> Task objective
What is needed here is a word-for-word copy of all the entries below.

> Data for analysis
╔══

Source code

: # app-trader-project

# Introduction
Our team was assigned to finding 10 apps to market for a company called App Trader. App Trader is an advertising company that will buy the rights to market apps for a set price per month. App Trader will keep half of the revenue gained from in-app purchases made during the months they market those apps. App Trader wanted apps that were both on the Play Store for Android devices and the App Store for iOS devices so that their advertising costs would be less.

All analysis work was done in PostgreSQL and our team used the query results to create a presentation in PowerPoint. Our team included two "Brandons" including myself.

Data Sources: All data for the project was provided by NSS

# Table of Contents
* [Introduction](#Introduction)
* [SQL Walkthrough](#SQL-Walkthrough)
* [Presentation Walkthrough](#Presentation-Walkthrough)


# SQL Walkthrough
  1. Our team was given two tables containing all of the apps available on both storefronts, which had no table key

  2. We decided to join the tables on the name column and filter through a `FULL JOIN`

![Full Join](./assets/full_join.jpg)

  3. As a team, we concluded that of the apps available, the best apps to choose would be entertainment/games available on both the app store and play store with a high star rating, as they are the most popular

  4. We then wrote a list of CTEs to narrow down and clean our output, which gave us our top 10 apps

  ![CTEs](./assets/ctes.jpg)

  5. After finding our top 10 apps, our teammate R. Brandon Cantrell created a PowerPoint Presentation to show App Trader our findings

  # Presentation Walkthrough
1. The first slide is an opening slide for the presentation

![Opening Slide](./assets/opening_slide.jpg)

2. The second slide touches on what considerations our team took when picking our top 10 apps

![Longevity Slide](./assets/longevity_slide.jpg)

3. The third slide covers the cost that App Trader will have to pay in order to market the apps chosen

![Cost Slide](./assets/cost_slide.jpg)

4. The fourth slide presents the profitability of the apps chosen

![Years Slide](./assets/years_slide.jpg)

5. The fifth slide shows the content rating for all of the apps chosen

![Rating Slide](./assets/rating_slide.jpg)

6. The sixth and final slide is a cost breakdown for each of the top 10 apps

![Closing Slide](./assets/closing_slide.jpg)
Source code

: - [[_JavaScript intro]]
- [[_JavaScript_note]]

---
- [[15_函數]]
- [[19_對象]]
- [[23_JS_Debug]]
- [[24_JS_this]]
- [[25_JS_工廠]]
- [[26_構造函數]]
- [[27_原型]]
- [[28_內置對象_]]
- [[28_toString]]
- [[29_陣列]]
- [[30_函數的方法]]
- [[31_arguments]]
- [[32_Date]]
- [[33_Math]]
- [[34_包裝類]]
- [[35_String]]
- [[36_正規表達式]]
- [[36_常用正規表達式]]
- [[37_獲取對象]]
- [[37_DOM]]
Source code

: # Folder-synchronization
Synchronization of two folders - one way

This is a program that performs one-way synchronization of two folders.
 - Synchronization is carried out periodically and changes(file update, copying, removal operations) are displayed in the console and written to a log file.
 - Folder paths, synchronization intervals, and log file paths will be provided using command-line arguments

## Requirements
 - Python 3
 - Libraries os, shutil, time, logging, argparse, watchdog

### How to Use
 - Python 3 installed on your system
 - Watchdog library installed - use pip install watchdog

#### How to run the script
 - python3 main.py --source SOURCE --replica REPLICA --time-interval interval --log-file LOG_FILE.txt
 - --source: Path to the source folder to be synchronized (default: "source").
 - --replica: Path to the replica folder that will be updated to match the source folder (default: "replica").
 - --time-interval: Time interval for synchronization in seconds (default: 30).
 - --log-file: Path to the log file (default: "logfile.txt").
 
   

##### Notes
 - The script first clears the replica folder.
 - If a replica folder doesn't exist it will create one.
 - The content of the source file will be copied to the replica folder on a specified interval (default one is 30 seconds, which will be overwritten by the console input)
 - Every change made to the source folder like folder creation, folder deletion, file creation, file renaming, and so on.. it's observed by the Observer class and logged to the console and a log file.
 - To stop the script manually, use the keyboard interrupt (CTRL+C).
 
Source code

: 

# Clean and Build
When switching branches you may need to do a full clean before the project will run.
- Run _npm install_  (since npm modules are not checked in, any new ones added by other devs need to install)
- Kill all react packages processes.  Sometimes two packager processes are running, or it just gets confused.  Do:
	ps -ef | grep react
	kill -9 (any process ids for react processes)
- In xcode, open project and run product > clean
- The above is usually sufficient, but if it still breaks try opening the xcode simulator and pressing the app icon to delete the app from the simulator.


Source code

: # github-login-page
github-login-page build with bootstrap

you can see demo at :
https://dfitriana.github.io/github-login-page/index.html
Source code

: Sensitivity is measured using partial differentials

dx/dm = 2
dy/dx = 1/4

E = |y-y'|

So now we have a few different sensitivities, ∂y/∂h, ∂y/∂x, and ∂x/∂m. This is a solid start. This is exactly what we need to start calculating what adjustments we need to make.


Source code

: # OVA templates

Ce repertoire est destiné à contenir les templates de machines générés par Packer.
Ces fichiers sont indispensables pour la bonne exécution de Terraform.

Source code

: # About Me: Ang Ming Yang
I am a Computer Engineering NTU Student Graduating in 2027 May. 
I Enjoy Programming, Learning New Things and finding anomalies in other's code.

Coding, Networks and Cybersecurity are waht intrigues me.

╚══

> Answer for the task
Source code

: # app-trader-project

# Introduction
Our team was assigned to finding 10 apps to market for a company called App Trader. App Trader is an advertising company that will buy the rights to market apps for a set price per month. App Trader will keep half of the revenue gained from in-app purchases made during the months they market those apps. App Trader wanted apps that were both on the Play Store for Android devices and the App Store for iOS devices so that their advertising costs would be less.

All analysis work was done in PostgreSQL and our team used the query results to create a presentation in PowerPoint. Our team included two "Brandons" including myself.

Data Sources: All data for the project was provided by NSS

# Table of Contents
* [Introduction](#Introduction)
* [SQL Walkthrough](#SQL-Walkthrough)
* [Presentation Walkthrough](#Presentation-Walkthrough)


# SQL Walkthrough
  1. Our team was given two tables containing all of the apps available on both storefronts, which had no table key

  2. We decided to join the tables on the name column and filter through a `FULL JOIN`

![Full Join](./assets/full_join.jpg)

  3. As a team, we concluded that of the apps available, the best apps to choose would be entertainment/games available on both the app store and play store with a high star rating, as they are the most popular

  4. We then wrote a list of CTEs to narrow down and clean our output, which gave us our top 10 apps

  ![CTEs](./assets/ctes.jpg)

  5. After finding our top 10 apps, our teammate R. Brandon Cantrell created a PowerPoint Presentation to show App Trader our findings

  # Presentation Walkthrough
1. The first slide is an opening slide for the presentation

![Opening Slide](./assets/opening_slide.jpg)

2. The second slide touches on what considerations our team took when picking our top 10 apps

![Longevity Slide](./assets/longevity_slide.jpg)

3. The third slide covers the cost that App Trader will have to pay in order to market the apps chosen

![Cost Slide](./assets/cost_slide.jpg)

4. The fourth slide presents the profitability of the apps chosen

![Years Slide](./assets/years_slide.jpg)

5. The fifth slide shows the content rating for all of the apps chosen

![Rating Slide](./assets/rating_slide.jpg)

6. The sixth and final slide is a cost breakdown for each of the top 10 apps

![Closing Slide](./assets/closing_slide.jpg)
Source code

: - [[_JavaScript intro]]
- [[_JavaScript_note]]

---
- [[15_函數]]
- [[19_對象]]
- [[23_JS_Debug]]
- [[24_JS_this]]
- [[25_JS_工廠]]
- [[26_構造函數]]
- [[27_原型]]
- [[28_內置對象_]]
- [[28_toString]]
- [[29_陣列]]
- [[30_函數的方法]]
- [[31_arguments]]
- [[32_Date]]
- [[33_Math]]
- [[34_包裝類]]
- [[35_String]]
- [[36_正規表達式]]
- [[36_常用正規表達式]]
- [[37_獲取對象]]
- [[37_DOM]]
Source code

: # Folder-synchronization
Synchronization of two folders - one way

This is a program that performs one-way synchronization of two folders.
 - Synchronization is carried out periodically and changes(file update, copying, removal operations) are displayed in the console and written to a log file.
 - Folder paths, synchronization intervals, and log file paths will be provided using command-line arguments

## Requirements
 - Python 3
 - Libraries os, shutil, time, logging, argparse, watchdog

### How to Use
 - Python 3 installed on your system
 - Watchdog library installed - use pip install watchdog

#### How to run the script
 - python3 main.py --source SOURCE --replica REPLICA --time-interval interval --log-file LOG_FILE.txt
 - --source: Path to the source folder to be synchronized (default: "source").
 - --replica: Path to the replica folder that will be updated to match the source folder (default: "replica").
 - --time-interval: Time interval for synchronization in seconds (default: 30).
 - --log-file: Path to the log file (default: "logfile.txt").
 
   

##### Notes
 - The script first clears the replica folder.
 - If a replica folder doesn't exist it will create one.
 - The content of the source file will be copied to the replica folder on a specified interval (default one is 30 seconds, which will be overwritten by the console input)
 - Every change made to the source folder like folder creation, folder deletion, file creation, file renaming, and so on.. it's observed by the Observer class and logged to the console and a log file.
 - To stop the script manually, use the keyboard interrupt (CTRL+C).
 
Source code

: 

# Clean and Build
When switching branches you may need to do a full clean before the project will run.
- Run _npm install_  (since npm modules are not checked in, any new ones added by other devs need to install)
- Kill all react packages processes.  Sometimes two packager processes are running, or it just gets confused.  Do:
	ps -ef | grep react
	kill -9 (any process ids for react processes)
- In xcode, open project and run product > clean
- The above is usually sufficient, but if it still breaks try opening the xcode simulator and pressing the app icon to delete the app from the simulator.


Source code

: # github-login-page
github-login-page build with bootstrap

you can see demo at :
https://dfitriana.github.io/github-login-page/index.html
Source code

: Sensitivity is measured using partial differentials

dx/dm = 2
dy/dx = 1/4

E = |y-y'|

So now we have a few different sensitivities, ∂y/∂h, ∂y/∂x, and ∂x/∂m. This is a solid start. This is exactly what we need to start calculating what adjustments we need to make.


Source code

: # OVA templates

Ce repertoire est destiné à contenir les templates de machines générés par Packer.
Ces fichiers sont indispensables pour la bonne exécution de Terraform.

Source code

: # About Me: Ang Ming Yang
I am a Computer Engineering NTU Student Graduating in 2027 May. 
I Enjoy Programming, Learning New Things and finding anomalies in other's code.

Coding, Networks and Cybersecurity are waht intrigues me.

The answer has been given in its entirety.